The French influence in Louisiana is one of the things that sets the state apart from the rest of the United States. As soon as you get west of Baton Rouge, you can cruise down the Louisiana highways listening to French radio. The accent is sharp and bright with occasional English words thrown in ("On va revenir right back" -- "We'll be right back"), so it is fun to see how much even Anglophones can follow the French story lines.
Though French is spoken by most of the older Cajuns (ages 60 and up), most middle-aged and young Louisianans don't speak the language. This is partially because the knowledge of the French language, from the 1930s on, became associated with a lack of business success or education, and therefore was stigmatized. Today, however, there is a resurgence of pride in being bilingual. French immersion programs are cropping up and people of all ages are learning to speak French.
Cajun French & the Creole Language -- Cajun French is peppered with beautiful old words dating from Louis XIV, unused in France and historically intriguing. Cajun French is not a dialect of the French language, nor are there actual dialects of Cajun French from town to town in southwest Louisiana. However, many words refer to particular items, and certain areas prefer particular words over others: a mosquito can be called a marougouin in one area, a moustique in another, or a cousin elsewhere. Since Cajun French is not a written language (it's only spoken), certain words that were originally mispronounced have become part of the language. Similarly, some English words are part of the language today because when the Acadians first came to Louisiana, there were no such things as pickup trucks, typewriters, and other modern inventions, so the English words are used.

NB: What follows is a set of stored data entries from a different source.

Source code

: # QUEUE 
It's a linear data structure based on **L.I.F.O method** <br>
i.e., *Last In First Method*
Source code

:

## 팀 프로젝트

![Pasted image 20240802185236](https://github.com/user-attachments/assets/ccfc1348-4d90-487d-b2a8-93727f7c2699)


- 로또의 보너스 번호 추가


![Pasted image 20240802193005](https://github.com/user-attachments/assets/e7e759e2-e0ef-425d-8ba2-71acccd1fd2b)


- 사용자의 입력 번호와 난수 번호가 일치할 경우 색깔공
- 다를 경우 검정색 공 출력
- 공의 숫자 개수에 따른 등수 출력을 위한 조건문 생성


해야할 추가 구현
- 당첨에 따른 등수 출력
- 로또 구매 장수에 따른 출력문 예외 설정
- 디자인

Additionally, the fascinating Creole language is still spoken by many black Louisianans. A compilation of French and African dialects, it is quite different from standard French, though Cajuns and black Creoles can speak and understand both languages.

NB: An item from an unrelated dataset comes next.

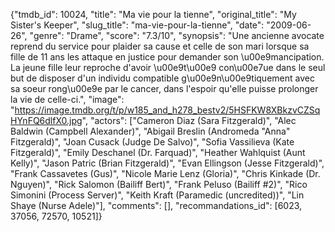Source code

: {"tmdb_id": 10024, "title": "Ma vie pour la tienne", "original_title": "My Sister's Keeper", "slug_title": "ma-vie-pour-la-tienne", "date": "2009-06-26", "genre": "Drame", "score": "7.3/10", "synopsis": "Une ancienne avocate reprend du service pour plaider sa cause et celle de son mari lorsque sa fille de 11 ans les attaque en justice pour demander son \u00e9mancipation. La jeune fille leur reproche d'avoir \u00e9t\u00e9 con\u00e7ue dans le seul but de disposer d'un individu compatible g\u00e9n\u00e9tiquement avec sa soeur rong\u00e9e par le cancer, dans l'espoir qu'elle puisse prolonger la vie de celle-ci.", "image": "https://image.tmdb.org/t/p/w185_and_h278_bestv2/5HSFKW8XBkzvCZSqHYnFQ6dlfX0.jpg", "actors": ["Cameron Diaz (Sara Fitzgerald)", "Alec Baldwin (Campbell Alexander)", "Abigail Breslin (Andromeda \"Anna\" Fitzgerald)", "Joan Cusack (Judge De Salvo)", "Sofia Vassilieva (Kate Fitzgerald)", "Emily Deschanel (Dr. Farquad)", "Heather Wahlquist (Aunt Kelly)", "Jason Patric (Brian Fitzgerald)", "Evan Ellingson (Jesse Fitzgerald)", "Frank Cassavetes (Gus)", "Nicole Marie Lenz (Gloria)", "Chris Kinkade (Dr. Nguyen)", "Rick Salomon (Bailiff Bert)", "Frank Peluso (Bailiff #2)", "Rico Simonini (Process Server)", "Keith Kraft (Paramedic (uncredited))", "Lin Shaye (Nurse Adele)"], "comments": [], "recommandations_id": [6023, 37056, 72570, 10521]}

It's hard to decide which is more important to a Cajun: food or music. In the early days when instruments were scarce, Cajuns held dances to a cappella voices. With roots probably found in medieval France, the strains usually came in the form of a brisk two-step or a waltz. Traditional groups still play mostly acoustic instruments -- a fiddle, an accordion, a triangle, and maybe a guitar.
The best place to hear real Cajun music is on someone's back porch, the time-honored spot for eating some gumbo and listening to several generations of musicians jamming. If you don't have access to a back-porch gathering, there are dance halls with something going on just about every weekend, full of willing dance coaches for newbies. Locals come to dance and socialize (and so should you). And don't be shy, everyone will be watching the really good dancers (and so should you). Talk to the people around you, too. Cajuns love to tell stories and jokes, and do it well.

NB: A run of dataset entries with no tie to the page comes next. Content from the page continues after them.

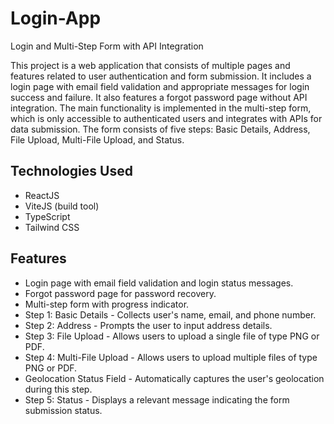 # Login-App

Login and Multi-Step Form with API Integration

This project is a web application that consists of multiple pages and features related to user authentication and form submission. 
It includes a login page with email field validation and appropriate messages for login success and failure. 
It also features a forgot password page without API integration. 
The main functionality is implemented in the multi-step form, which is only accessible to authenticated users and integrates with APIs for data submission.
The form consists of five steps: Basic Details, Address, File Upload, Multi-File Upload, and Status.

## Technologies Used

- ReactJS
- ViteJS (build tool)
- TypeScript
- Tailwind CSS

## Features

- Login page with email field validation and login status messages.
- Forgot password page for password recovery.
- Multi-step form with progress indicator.
- Step 1: Basic Details - Collects user's name, email, and phone number.
- Step 2: Address - Prompts the user to input address details.
- Step 3: File Upload - Allows users to upload a single file of type PNG or PDF.
- Step 4: Multi-File Upload - Allows users to upload multiple files of type PNG or PDF.
- Geolocation Status Field - Automatically captures the user's geolocation during this step.
- Step 5: Status - Displays a relevant message indicating the form submission status.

Mulate's, Randol's, and D.I.'s restaurants offer regular live music and dancing. The regular Saturday morning jam session at the Savoy Music Center in Eunice is a sheer delight that's not to be missed -- it's the closest you will get to that back-porch experience.
Zydeco also thrives in this region. Zydeco bands share the bill at the weekly live show at Eunice's Liberty Theater, Slim's Y Ki-Ki in Opelousas, the Zydeco Hall of Fame in Lawtell, and El Sido's in Lafayette.
Tuning in to Cajun Country -- Our standard soundtrack for the drive from New Orleans to Cajun Country begins with the excellent WWOZ 90.7 FM (to which we're assiduously tuned while in the city). After an hour on the road, static takes over, signaling the unwrapping of whatever new music we've wisely recently purchased from Louisiana Music Factory. In about half a CD's time, we can usually pull in KBON 101.1 FM for some rollickin' Cajun and zydeco tunes. At that point we know we've arrived, as much in geography as mood. (Even the ads are good!)
Growing Up Cajun
Growing up immersed in Cajun culture was rewarding but alienating. My heroes weren't football jocks or rock-'n'-roll stars but rather my old neighbors, farmers who spoke French, and played the accordion or fiddle. When fiddler Dennis McGee farmed for my grandpa, I didn't play with his children, even though they were my age -- I hung around Dennis. I followed him in the fields while he plowed with his mule team. I wanted to hear his stories.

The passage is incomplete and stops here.